Morrison starts this chapter with an excerpt from the primer;
the
children play happily with the cat. In Pecola's life, the cat of the
primer
becomes the cat that Junior throws at her and that he kills. Is his
blaming
Pecola for killing the cat scapegoating her?
Geraldine sees Pecola as a type, not as an individual, not as
a needy,
innocent child. For her, Pecola represents poverty, slovenliness,
wordless
suffering, and hopelessness, "The end of the world lay in their eyes,
and
the beginning, and all the waste in between" (p. 92). Is she
scapegoating
Pecola?
What is the irony in Geraldine's ordering Pecola out of the
house
and Pecola's seeing a picture of "Jesus looking down at her with sad
and
unsurprised eyes" (p. 92)? What are the implications of "unsurprised"?
Nature imagery: Geraldine associates girls like Pecola with
grass
not growing around their homes and flowers dying.
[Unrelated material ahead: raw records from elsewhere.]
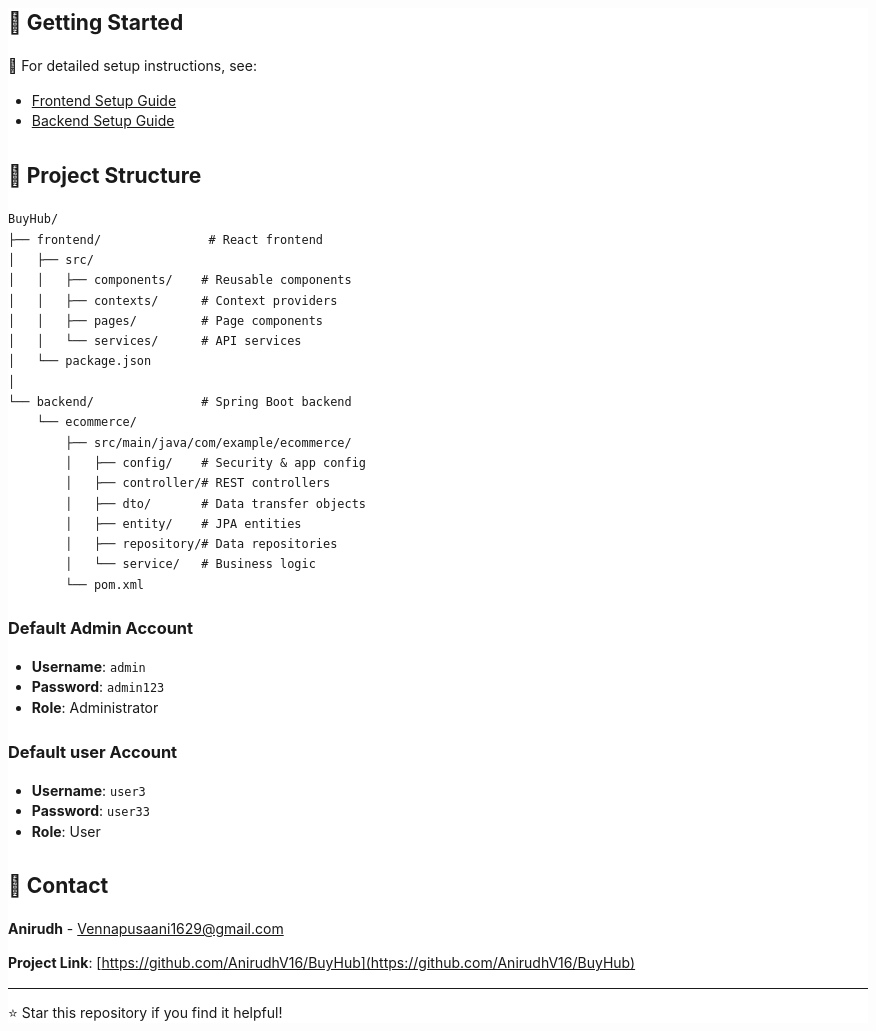 ## 🚀 Getting Started
📖 For detailed setup instructions, see:
- [Frontend Setup Guide](./frontend/README.md)
- [Backend Setup Guide](./backend/README.md)


## 📁 Project Structure

```
BuyHub/
├── frontend/               # React frontend
│   ├── src/
│   │   ├── components/    # Reusable components
│   │   ├── contexts/      # Context providers
│   │   ├── pages/         # Page components
│   │   └── services/      # API services
│   └── package.json
│
└── backend/               # Spring Boot backend
    └── ecommerce/
        ├── src/main/java/com/example/ecommerce/
        │   ├── config/    # Security & app config
        │   ├── controller/# REST controllers
        │   ├── dto/       # Data transfer objects
        │   ├── entity/    # JPA entities
        │   ├── repository/# Data repositories
        │   └── service/   # Business logic
        └── pom.xml
```


### Default Admin Account
- **Username**: `admin`
- **Password**: `admin123`
- **Role**: Administrator

### Default user Account
- **Username**: `user3`
- **Password**: `user33`
- **Role**: User


## 📧 Contact

**Anirudh** - [Vennapusaani1629@gmail.com](https://mail.google.com/mail/?view=cm&fs=1&to=Vennapusaani1629@gmail.com)

**Project Link**: [https://github.com/AnirudhV16/BuyHub](https://github.com/AnirudhV16/BuyHub)

---

⭐ Star this repository if you find it helpful!
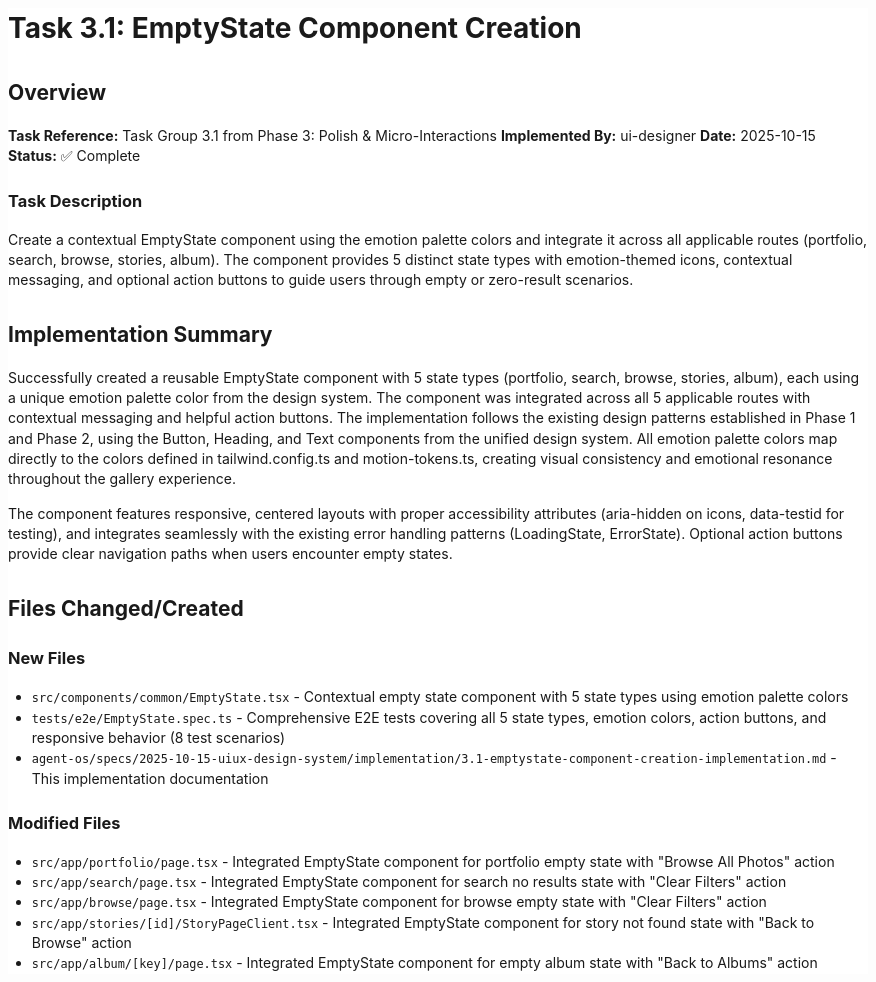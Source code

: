 # Task 3.1: EmptyState Component Creation

## Overview
**Task Reference:** Task Group 3.1 from Phase 3: Polish & Micro-Interactions
**Implemented By:** ui-designer
**Date:** 2025-10-15
**Status:** ✅ Complete

### Task Description
Create a contextual EmptyState component using the emotion palette colors and integrate it across all applicable routes (portfolio, search, browse, stories, album). The component provides 5 distinct state types with emotion-themed icons, contextual messaging, and optional action buttons to guide users through empty or zero-result scenarios.

## Implementation Summary
Successfully created a reusable EmptyState component with 5 state types (portfolio, search, browse, stories, album), each using a unique emotion palette color from the design system. The component was integrated across all 5 applicable routes with contextual messaging and helpful action buttons. The implementation follows the existing design patterns established in Phase 1 and Phase 2, using the Button, Heading, and Text components from the unified design system. All emotion palette colors map directly to the colors defined in tailwind.config.ts and motion-tokens.ts, creating visual consistency and emotional resonance throughout the gallery experience.

The component features responsive, centered layouts with proper accessibility attributes (aria-hidden on icons, data-testid for testing), and integrates seamlessly with the existing error handling patterns (LoadingState, ErrorState). Optional action buttons provide clear navigation paths when users encounter empty states.

## Files Changed/Created

### New Files
- `src/components/common/EmptyState.tsx` - Contextual empty state component with 5 state types using emotion palette colors
- `tests/e2e/EmptyState.spec.ts` - Comprehensive E2E tests covering all 5 state types, emotion colors, action buttons, and responsive behavior (8 test scenarios)
- `agent-os/specs/2025-10-15-uiux-design-system/implementation/3.1-emptystate-component-creation-implementation.md` - This implementation documentation

### Modified Files
- `src/app/portfolio/page.tsx` - Integrated EmptyState component for portfolio empty state with "Browse All Photos" action
- `src/app/search/page.tsx` - Integrated EmptyState component for search no results state with "Clear Filters" action
- `src/app/browse/page.tsx` - Integrated EmptyState component for browse empty state with "Clear Filters" action
- `src/app/stories/[id]/StoryPageClient.tsx` - Integrated EmptyState component for story not found state with "Back to Browse" action
- `src/app/album/[key]/page.tsx` - Integrated EmptyState component for empty album state with "Back to Albums" action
This image is
ironic,
because of the marigolds which did not grow anywhere in Loraine, Ohio,
in
1941. Pecola's psychological state is reflected in the snowflakes
"dying
on the pavement" (p. 93). She too is dying emotionally.
The chapter is narrated by the omniscient author. Morrison
uses the alignment of the margins to indicate the shift in narrator. Printers call the alignment of text at the margin justification.
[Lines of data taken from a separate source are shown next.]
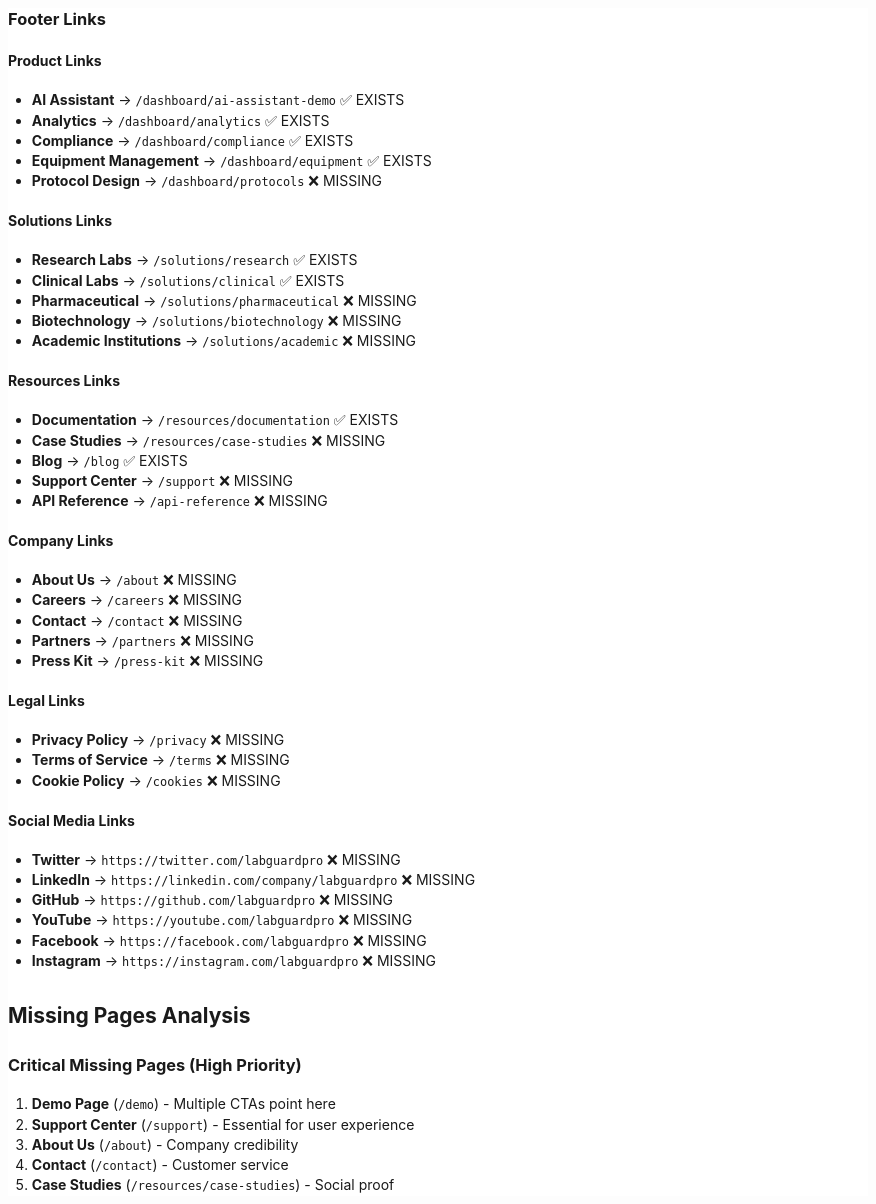 ### Footer Links

#### Product Links
- **AI Assistant** → `/dashboard/ai-assistant-demo` ✅ EXISTS
- **Analytics** → `/dashboard/analytics` ✅ EXISTS
- **Compliance** → `/dashboard/compliance` ✅ EXISTS
- **Equipment Management** → `/dashboard/equipment` ✅ EXISTS
- **Protocol Design** → `/dashboard/protocols` ❌ MISSING

#### Solutions Links
- **Research Labs** → `/solutions/research` ✅ EXISTS
- **Clinical Labs** → `/solutions/clinical` ✅ EXISTS
- **Pharmaceutical** → `/solutions/pharmaceutical` ❌ MISSING
- **Biotechnology** → `/solutions/biotechnology` ❌ MISSING
- **Academic Institutions** → `/solutions/academic` ❌ MISSING

#### Resources Links
- **Documentation** → `/resources/documentation` ✅ EXISTS
- **Case Studies** → `/resources/case-studies` ❌ MISSING
- **Blog** → `/blog` ✅ EXISTS
- **Support Center** → `/support` ❌ MISSING
- **API Reference** → `/api-reference` ❌ MISSING

#### Company Links
- **About Us** → `/about` ❌ MISSING
- **Careers** → `/careers` ❌ MISSING
- **Contact** → `/contact` ❌ MISSING
- **Partners** → `/partners` ❌ MISSING
- **Press Kit** → `/press-kit` ❌ MISSING

#### Legal Links
- **Privacy Policy** → `/privacy` ❌ MISSING
- **Terms of Service** → `/terms` ❌ MISSING
- **Cookie Policy** → `/cookies` ❌ MISSING

#### Social Media Links
- **Twitter** → `https://twitter.com/labguardpro` ❌ MISSING
- **LinkedIn** → `https://linkedin.com/company/labguardpro` ❌ MISSING
- **GitHub** → `https://github.com/labguardpro` ❌ MISSING
- **YouTube** → `https://youtube.com/labguardpro` ❌ MISSING
- **Facebook** → `https://facebook.com/labguardpro` ❌ MISSING
- **Instagram** → `https://instagram.com/labguardpro` ❌ MISSING

## Missing Pages Analysis

### Critical Missing Pages (High Priority)
1. **Demo Page** (`/demo`) - Multiple CTAs point here
2. **Support Center** (`/support`) - Essential for user experience
3. **About Us** (`/about`) - Company credibility
4. **Contact** (`/contact`) - Customer service
5. **Case Studies** (`/resources/case-studies`) - Social proof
Except for the introduction and last few pages of the conclusion,
Claudia's text is only left justified; this means that the left margin
is even and
that the right margin is not. The omniscient author's sections have
full
justification; this means that both the right and the left margins are
even.
Spring
Claudia sees friendliness and naturalness in the Maginot Line
(aka
Miss Marie), qualities expressed in a nature image, "Those rain-soaked
eyes
lit up, and her smile was full, not like the pinched and holding-back
smile
of other grown-ups" (p. 103). Frieda, however, being older and
terrified
of being "ruined," expresses the values of her mother and society; they
aren't
allowed in the whores' house. Why does the Maginot Line laugh and throw
the pop bottle at the children?
The affluence and order of the white section of town contrast
with
the poverty of the black neighborhood. Claudia and Frieda know not to
linger
by the park which blacks are not allowed to enter and to go to the back
door
of the house where Mrs. Breedlove works.
When Pecola tips the pie and gets burned, all Mrs. Breedlove's
concern
and reassurances are focused on the little yellow haired child, to whom
she
speaks in words of honey; to Pecola, she spits out words "like rotten
pieces
of apple" (p. 109). (Note the nature images.) The little white girl is
connected to Maureen Peel, Shirley Temple, and white baby dolls, as a
type; the connection is reflected in adults speaking to the Maureen
Peels of the world in "honey voices" (p. 74) and in the little white
girl's not having
a name. Though Maureen is black (a light-skinned black, of course), she
conforms
to white standards of appearance and behavior. Pecola, the black child
who
does not fit white standards, is rejected by her own mother for a white
child; her mother ignores the pain her burns cause her, just as
everyone
except Claudia and Frieda ignores her emotional pain.